Pacer bergerak dengan mengayunkan kedua kaki di sisi tubuh yang sama secara bersamaan.
Sementara itu, trotter melangkah dengan kaki depan kiri dan kaki belakang kanan secara bersamaan, lalu bergantian dengan kaki depan kanan dan kaki belakang kiri.
Terdapat sejumlah perbedaan mendasar antara harness racing dengan pacuan kuda biasa. Dalam pacuan kuda, pengendali kuda dikenal sebagai joki. Sedangkan pada harness racing, peran tersebut dijalankan oleh driver yang duduk di atas sulky yang terpasang di belakang kuda.

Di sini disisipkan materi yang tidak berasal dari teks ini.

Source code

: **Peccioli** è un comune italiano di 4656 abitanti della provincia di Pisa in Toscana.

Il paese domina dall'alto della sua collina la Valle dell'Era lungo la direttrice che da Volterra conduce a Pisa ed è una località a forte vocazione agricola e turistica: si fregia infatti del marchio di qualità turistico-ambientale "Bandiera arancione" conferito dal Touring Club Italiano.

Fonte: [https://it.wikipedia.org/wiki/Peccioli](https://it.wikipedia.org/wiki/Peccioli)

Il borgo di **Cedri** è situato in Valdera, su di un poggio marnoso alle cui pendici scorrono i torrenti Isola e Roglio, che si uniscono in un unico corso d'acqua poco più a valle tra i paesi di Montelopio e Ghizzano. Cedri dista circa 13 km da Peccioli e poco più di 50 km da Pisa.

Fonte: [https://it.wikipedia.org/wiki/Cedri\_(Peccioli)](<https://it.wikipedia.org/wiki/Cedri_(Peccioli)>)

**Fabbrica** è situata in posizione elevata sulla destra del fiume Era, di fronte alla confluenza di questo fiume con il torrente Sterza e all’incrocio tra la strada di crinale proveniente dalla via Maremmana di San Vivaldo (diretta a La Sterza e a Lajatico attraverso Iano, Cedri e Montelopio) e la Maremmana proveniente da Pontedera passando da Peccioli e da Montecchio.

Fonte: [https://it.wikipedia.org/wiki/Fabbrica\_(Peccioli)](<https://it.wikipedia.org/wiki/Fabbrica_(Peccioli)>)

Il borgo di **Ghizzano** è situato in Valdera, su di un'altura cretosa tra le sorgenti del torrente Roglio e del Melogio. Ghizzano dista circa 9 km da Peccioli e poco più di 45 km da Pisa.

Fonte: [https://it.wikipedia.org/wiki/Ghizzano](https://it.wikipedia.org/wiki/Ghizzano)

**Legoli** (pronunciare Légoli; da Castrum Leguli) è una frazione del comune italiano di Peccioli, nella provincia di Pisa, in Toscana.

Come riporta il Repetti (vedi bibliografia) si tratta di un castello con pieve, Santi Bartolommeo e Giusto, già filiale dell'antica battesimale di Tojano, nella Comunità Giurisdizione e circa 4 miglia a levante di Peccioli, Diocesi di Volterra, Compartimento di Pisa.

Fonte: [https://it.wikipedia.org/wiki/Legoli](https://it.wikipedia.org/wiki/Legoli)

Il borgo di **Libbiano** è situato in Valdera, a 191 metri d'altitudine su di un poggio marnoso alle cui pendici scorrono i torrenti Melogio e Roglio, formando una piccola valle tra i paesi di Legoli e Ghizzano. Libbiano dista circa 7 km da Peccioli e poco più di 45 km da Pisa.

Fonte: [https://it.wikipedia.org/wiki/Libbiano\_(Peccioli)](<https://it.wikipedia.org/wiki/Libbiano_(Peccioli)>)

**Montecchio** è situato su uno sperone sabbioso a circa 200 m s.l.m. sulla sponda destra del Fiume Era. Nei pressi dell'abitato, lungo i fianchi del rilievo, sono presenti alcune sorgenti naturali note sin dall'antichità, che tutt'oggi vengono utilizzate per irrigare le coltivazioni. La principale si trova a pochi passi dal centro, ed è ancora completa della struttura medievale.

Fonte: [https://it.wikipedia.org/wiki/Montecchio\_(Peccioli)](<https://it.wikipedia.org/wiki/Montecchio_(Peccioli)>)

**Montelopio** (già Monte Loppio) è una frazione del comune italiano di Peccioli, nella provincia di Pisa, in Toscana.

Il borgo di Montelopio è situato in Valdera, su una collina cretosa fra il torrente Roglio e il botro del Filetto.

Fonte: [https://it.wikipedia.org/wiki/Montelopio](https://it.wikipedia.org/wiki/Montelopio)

Dirangkum dari US Trotting, seorang driver bertugas untuk mengarahkan dan memposisikan kuda agar tampil maksimal di lintasan. Di samping itu, seorang driver harus memiliki kemampuan refleks cepat, kekuatan tangan untuk mengendalikan sulky, serta keputusan taktis yang akurat.
Untuk menjadi seorang driver, terdapat sejumlah persyaratan khusus, mulai dari lulus ujian tertulis, medis, hingga praktik. Lisensi tersebut diberikan secara bertahap. Seiring bertambahnya pengalaman, seorang driver bisa naik tingkat hingga memperoleh lisensi penuh atau lisensi “A”.
Ketika race berlangsung, driver juga dituntut menjaga konsistensi langkah atau gait kuda. Jika kuda mulai berlari dengan gallop atau menggunakan keempat kaki dalam satu langkah, driver harus segera mengoreksinya. Jika tidak, mereka bisa terkena penalti.
Hal itu sebagaimana dijelaskan dalam laman Harness Racing, bahwa konsistensi stride menjadi faktor penting dalam olahraga berkuda ini.
Dari sisi gait, harness racing menuntut kuda mempertahankan trotting atau pacing, sementara pacuan kuda biasa mengandalkan gallop sebagai gaya lari alami.
Perlengkapan yang digunakan pun berbeda, pada harness racing memakai sulky, harness khusus, tali kekang, serta cambuk kecil sebagai sinyal. Sedangkan pada pacuan kuda, perlengkapan yang dibutuhkan meliputi pelana, sanggurdi (pijakan kaki yang menggantung pada pelana), tali kekang, dan cambuk sesuai aturan yang berlaku.
Strategi balapan keduanya juga berbeda. Pada harness racing, driver harus menjaga konsistensi langkah sekaligus mengatur posisi sulky agar tidak terhalang lawan. Sementara pada pacuan kuda, joki lebih fokus pada kecepatan dan penerapan strategi untuk maju atau menyalip lawan.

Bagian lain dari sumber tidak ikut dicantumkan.